Can't you say the L word?

For so many years, I had never found a word that would replace that one word that I have a hard time not really pronouncing but merely uttering. That one word which when I speak of entails a lot more than what it suppose to mean. The one word that for so many people can be easily said over and over again just like hello. But I know that some people are one with me when I say that it is hard to say, to utter, to mention, to talk about, to speak of.

I have grown from a family of “non-expressive’s,” one where things like the one I’m trying to talk about is hard to talk about. Just like apologies, submissions and everything in that line, and more.

Our family less than rarely, if not never, said a prayer before meals. But I don’t think it’s a big deal. We are grateful to God for whatever there is in the dining table that we are to share, we just don’t say it out loud. And for my personal opinion, that is better than merely saying the “prayer before meal” taught us in kindergarten. I have seen it, heard it, and experienced it many times before – sharing meals with those people who knows that prayer so well that it goes automatically flowing, like saying the longest word in the English language. It’s like they’ve connected each word in the prayer that it sounds like a new word longer than pneumonoultramicroscopicsilicovolcanokoniosis.

I don’t blame these people. Sometimes, the things that we were taught when we were little are the things we grow with, making it harder to let go of what we had once learned.
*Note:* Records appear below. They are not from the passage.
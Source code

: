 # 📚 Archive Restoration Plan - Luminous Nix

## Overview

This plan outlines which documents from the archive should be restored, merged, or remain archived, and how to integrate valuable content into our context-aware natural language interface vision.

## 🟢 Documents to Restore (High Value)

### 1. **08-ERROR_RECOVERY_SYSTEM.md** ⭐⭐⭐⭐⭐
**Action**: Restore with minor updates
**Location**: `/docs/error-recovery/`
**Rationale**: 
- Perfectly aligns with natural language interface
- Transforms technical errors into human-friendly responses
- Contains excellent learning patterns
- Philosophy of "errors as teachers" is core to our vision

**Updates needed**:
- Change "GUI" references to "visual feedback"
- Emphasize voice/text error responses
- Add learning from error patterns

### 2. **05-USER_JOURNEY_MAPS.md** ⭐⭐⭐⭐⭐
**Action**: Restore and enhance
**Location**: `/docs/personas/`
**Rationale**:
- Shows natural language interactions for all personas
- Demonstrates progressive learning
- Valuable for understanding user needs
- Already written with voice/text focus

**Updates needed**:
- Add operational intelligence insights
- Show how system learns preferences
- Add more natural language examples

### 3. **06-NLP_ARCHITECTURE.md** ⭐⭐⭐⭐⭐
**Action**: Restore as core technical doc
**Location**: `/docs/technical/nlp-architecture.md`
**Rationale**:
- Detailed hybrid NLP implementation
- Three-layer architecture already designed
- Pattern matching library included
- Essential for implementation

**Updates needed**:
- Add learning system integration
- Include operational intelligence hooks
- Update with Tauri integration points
I once envied the kids who kiss their parents goodbye and tell them they love them. I wish it is as easy for me to do and say things like that to my own parents, because I really do. Of course, every child loves their parents. Some just won’t admit it, but if you dig really deep inside, they do. And I hope all parents know that.

But what are these lips made for if not to talk and kiss? It is not enough that they know that you love them. Sometimes, we have to constantly remind them and make them feel so.

Sunday, December 14, 2008

The book says so....

If you think it’s tough now, wait until then. Just when you think it can’t get any worse, it can. And just when you think it can’t get any better, it will. But as long as you remember that he loves you and you love him – and both of you act that way – you’ll be just fine.
- At First Sight by Nicholas Sparks

I know, I’ll be just fine.

Does trust have to be earned? Or is it simply a matter of faith?

Who do I trust? Do I even trust anyone? What have they done to earn it?
Yes. I trust someone, someone that I love. And when you love someone, you’ll give them everything you have and can give… hugs and kisses, time and space, sweet words and bad words, night stories and nonsense stories, patience and impatience, understanding and misunderstanding, hopes and worries, everything including trust. I gave him these, and he gave me these.

If trust has to be earned, how do you earn it? I guess it is by doing something that would make you trustworthy, to the littlest things like keeping a secret to the biggest like taking good care of the most fragile thing in this world, a heart. If I tell you a secret then that means I already trust you because for now it’s uncertain that you would keep it. The same holds true with the heart. Only time would tell. But at first, it was simply a matter of faith. And through time, only one of two things will happen: you earn it or you lose it.

Time? There wasn't. Love? Overwhelming.


For years he’d needed to do something – anything – every waking moment. He couldn’t sit still for more than a few minutes at a time; there was always something to read or study, always something to write. Little by little, he’d realized he’d lost the ability to relax, and the result was a long period of his life in which months blurred together, with nothing to differentiate one year from the next.
- At First Sight by Nicholas Sparks


I am not complaining about the time lost for the two of us because he is busy working on things that are more important, like studying. Do I have the right to demand that one language of love? I guess so. But I don’t demand that. I want it to be given to me without me asking for it. I want it to be given to me without anyone telling him to do so. I want it to be given to be out of his own free will. I know he tries to do so. And the fact that he tries is enough for me. It’s not settling for anything less, it’s knowing when something is at its state of being “nothing less and nothing more” and living with it.